[Saved data entries]
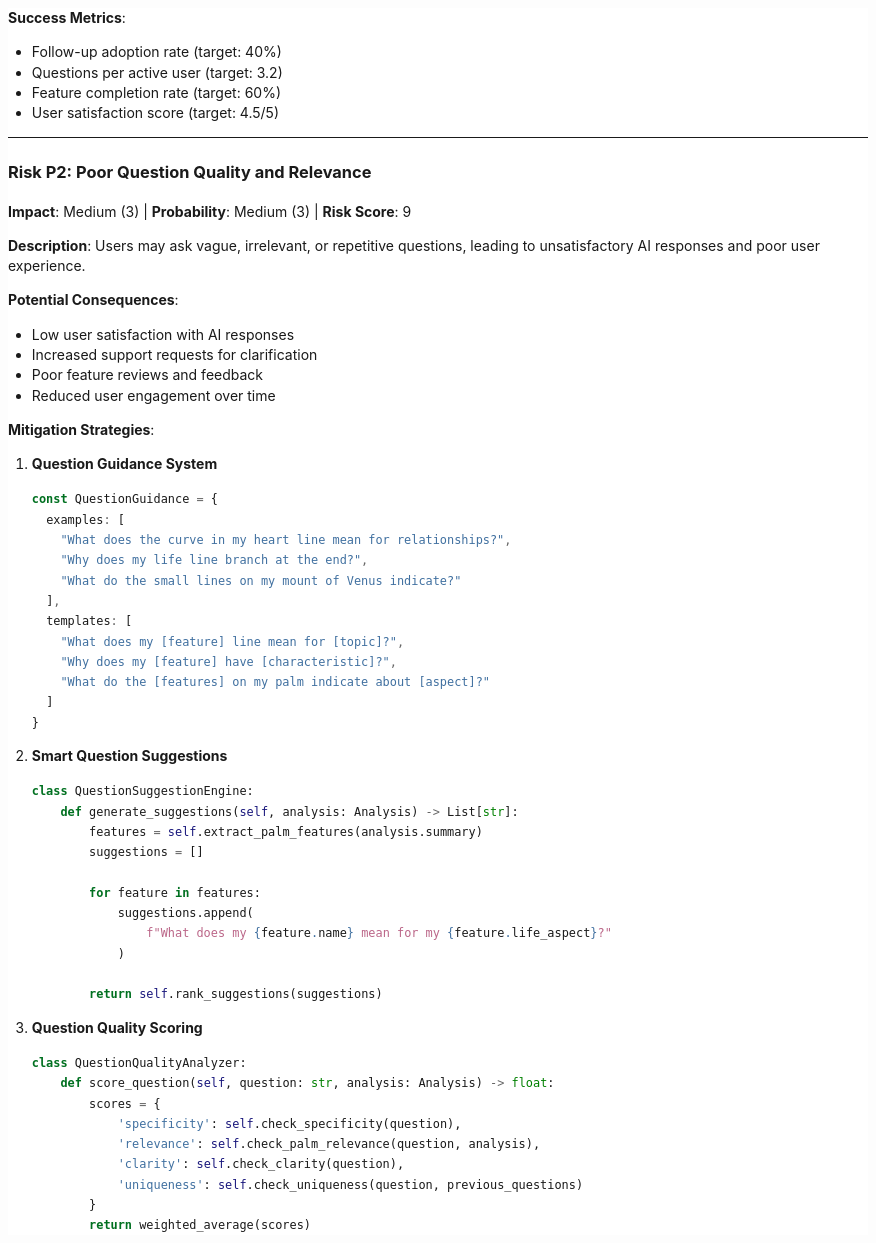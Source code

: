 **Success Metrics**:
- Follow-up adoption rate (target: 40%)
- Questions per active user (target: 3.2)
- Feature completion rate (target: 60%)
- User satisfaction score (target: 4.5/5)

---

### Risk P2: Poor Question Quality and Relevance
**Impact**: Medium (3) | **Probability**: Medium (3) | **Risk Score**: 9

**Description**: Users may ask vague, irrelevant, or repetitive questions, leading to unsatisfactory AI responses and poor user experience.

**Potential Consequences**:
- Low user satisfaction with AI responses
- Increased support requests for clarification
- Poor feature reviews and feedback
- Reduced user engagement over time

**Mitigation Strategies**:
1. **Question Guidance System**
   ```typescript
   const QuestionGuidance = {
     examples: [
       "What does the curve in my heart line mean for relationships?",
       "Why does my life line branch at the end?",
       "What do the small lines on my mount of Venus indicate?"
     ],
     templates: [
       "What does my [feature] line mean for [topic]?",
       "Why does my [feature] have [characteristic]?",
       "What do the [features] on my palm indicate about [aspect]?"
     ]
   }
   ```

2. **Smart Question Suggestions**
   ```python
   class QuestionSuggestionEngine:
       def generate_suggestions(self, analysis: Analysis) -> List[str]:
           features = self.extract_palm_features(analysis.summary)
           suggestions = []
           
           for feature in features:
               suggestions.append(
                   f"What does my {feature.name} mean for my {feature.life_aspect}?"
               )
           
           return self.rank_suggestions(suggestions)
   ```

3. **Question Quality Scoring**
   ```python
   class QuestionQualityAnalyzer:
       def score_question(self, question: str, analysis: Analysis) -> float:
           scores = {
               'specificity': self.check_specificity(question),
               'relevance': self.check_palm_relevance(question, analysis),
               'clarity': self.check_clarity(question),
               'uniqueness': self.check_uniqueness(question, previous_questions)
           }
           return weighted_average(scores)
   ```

WORK TO COMPLETE: Quote the entries above word for word. Leave the images out.

YOUR SOLUTION:
Source code

: **Success Metrics**:
- Follow-up adoption rate (target: 40%)
- Questions per active user (target: 3.2)
- Feature completion rate (target: 60%)
- User satisfaction score (target: 4.5/5)

---

### Risk P2: Poor Question Quality and Relevance
**Impact**: Medium (3) | **Probability**: Medium (3) | **Risk Score**: 9

**Description**: Users may ask vague, irrelevant, or repetitive questions, leading to unsatisfactory AI responses and poor user experience.

**Potential Consequences**:
- Low user satisfaction with AI responses
- Increased support requests for clarification
- Poor feature reviews and feedback
- Reduced user engagement over time

**Mitigation Strategies**:
1. **Question Guidance System**
   ```typescript
   const QuestionGuidance = {
     examples: [
       "What does the curve in my heart line mean for relationships?",
       "Why does my life line branch at the end?",
       "What do the small lines on my mount of Venus indicate?"
     ],
     templates: [
       "What does my [feature] line mean for [topic]?",
       "Why does my [feature] have [characteristic]?",
       "What do the [features] on my palm indicate about [aspect]?"
     ]
   }
   ```

2. **Smart Question Suggestions**
   ```python
   class QuestionSuggestionEngine:
       def generate_suggestions(self, analysis: Analysis) -> List[str]:
           features = self.extract_palm_features(analysis.summary)
           suggestions = []
           
           for feature in features:
               suggestions.append(
                   f"What does my {feature.name} mean for my {feature.life_aspect}?"
               )
           
           return self.rank_suggestions(suggestions)
   ```

3. **Question Quality Scoring**
   ```python
   class QuestionQualityAnalyzer:
       def score_question(self, question: str, analysis: Analysis) -> float:
           scores = {
               'specificity': self.check_specificity(question),
               'relevance': self.check_palm_relevance(question, analysis),
               'clarity': self.check_clarity(question),
               'uniqueness': self.check_uniqueness(question, previous_questions)
           }
           return weighted_average(scores)
   ```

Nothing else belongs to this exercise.